The insights in Captured Lives: Australia’s Wartime Internment Camps give a captivating, visual look behind the barbed wire fences that contained people deemed to be a threat to Australian security.
Civilians from ‘enemy’ nations, even if born in Australia, were subjects of suspicion and locked up in internment camps. Many were long-term residents of Australia, had contributed to the local economy and brought new skills and know-how to the nation.
For them, being interned was very difficult and bewildering. Among them were:
- German anthropologist Leonhard Adam who was interned at the Tatura camp in Victoria during the Second World War before later becoming a leading researcher at the University of Melbourne. In the First World War, the talented ethnologist met South Australian Indigenous soldier Roland Carter in a POW camp, which has become the subject of a new play produced for ANZAC Day this year by director/dramaturg Flinders University Professor Julian Meyrick.
- Bavarian Paul Dubotzki was in PNG when the German army mobilised in the First World War. A keen photographer, he recorded some official records at the Torrens Island ‘concentration camp’ near Adelaide and later the camps at Liverpool (Holdsworthy) and Trial Bay in New South Wales where he was also held. After the war he lived until 1969 in Germany.

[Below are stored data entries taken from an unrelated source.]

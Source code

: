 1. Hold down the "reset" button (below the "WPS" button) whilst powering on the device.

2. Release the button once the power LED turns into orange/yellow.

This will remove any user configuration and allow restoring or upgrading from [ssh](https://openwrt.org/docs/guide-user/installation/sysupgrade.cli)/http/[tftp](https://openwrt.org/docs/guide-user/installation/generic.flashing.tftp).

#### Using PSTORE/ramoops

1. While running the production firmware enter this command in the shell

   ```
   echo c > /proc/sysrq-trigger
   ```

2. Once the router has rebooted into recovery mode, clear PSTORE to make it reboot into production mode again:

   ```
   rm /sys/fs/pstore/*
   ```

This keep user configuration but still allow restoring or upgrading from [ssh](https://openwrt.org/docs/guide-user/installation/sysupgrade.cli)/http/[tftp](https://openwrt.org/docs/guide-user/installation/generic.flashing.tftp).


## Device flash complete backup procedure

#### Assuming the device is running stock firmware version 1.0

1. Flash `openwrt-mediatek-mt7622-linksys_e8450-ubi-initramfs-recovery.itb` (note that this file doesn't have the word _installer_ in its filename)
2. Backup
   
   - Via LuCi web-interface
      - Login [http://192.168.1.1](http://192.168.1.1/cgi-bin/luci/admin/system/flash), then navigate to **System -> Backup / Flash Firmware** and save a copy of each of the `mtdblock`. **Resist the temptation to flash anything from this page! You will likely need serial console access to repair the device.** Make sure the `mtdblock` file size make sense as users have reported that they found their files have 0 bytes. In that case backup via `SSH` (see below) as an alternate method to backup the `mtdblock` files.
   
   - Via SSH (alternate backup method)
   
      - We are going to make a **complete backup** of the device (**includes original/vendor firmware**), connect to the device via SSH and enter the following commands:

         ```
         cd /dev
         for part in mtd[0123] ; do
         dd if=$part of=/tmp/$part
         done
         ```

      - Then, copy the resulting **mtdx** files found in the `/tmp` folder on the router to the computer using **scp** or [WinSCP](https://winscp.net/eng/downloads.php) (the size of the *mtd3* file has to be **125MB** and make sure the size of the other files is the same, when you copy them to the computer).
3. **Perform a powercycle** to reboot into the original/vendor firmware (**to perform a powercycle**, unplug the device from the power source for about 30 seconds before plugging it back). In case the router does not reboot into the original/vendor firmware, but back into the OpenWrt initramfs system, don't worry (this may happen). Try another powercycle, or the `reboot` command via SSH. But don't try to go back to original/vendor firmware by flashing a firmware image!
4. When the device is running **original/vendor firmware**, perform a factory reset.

- Barossa Valley doctor Johannes Heinrich Becker (1898–1961) attracted attention before the Second World War as a Nazi sympathiser. Arrested and initially held at the Keswick Army Barracks in Adelaide, he was then imprisoned in Gladstone Gaol in regional South Australia for the duration of the war.
- German-born Edmund Resch, a naturalised Australian and resident of more than 50 years and an early pioneer of beer brewing in Australia, who was interned in 1917.
- Kurt Wiese, a POW for five years, who honed his illustrating skills by sketching fauna and cartoons to amuse fellow prisoners, leading to an international career as an illustrator of hundreds of books.
- Reinhard Waldsax, a trained dentist, who found himself in the Hay camp in NSW with many patients but only rudimentary equipment. He carried out hundreds of fillings and extractions with improvised equipment such as a chisel and wooden mallet.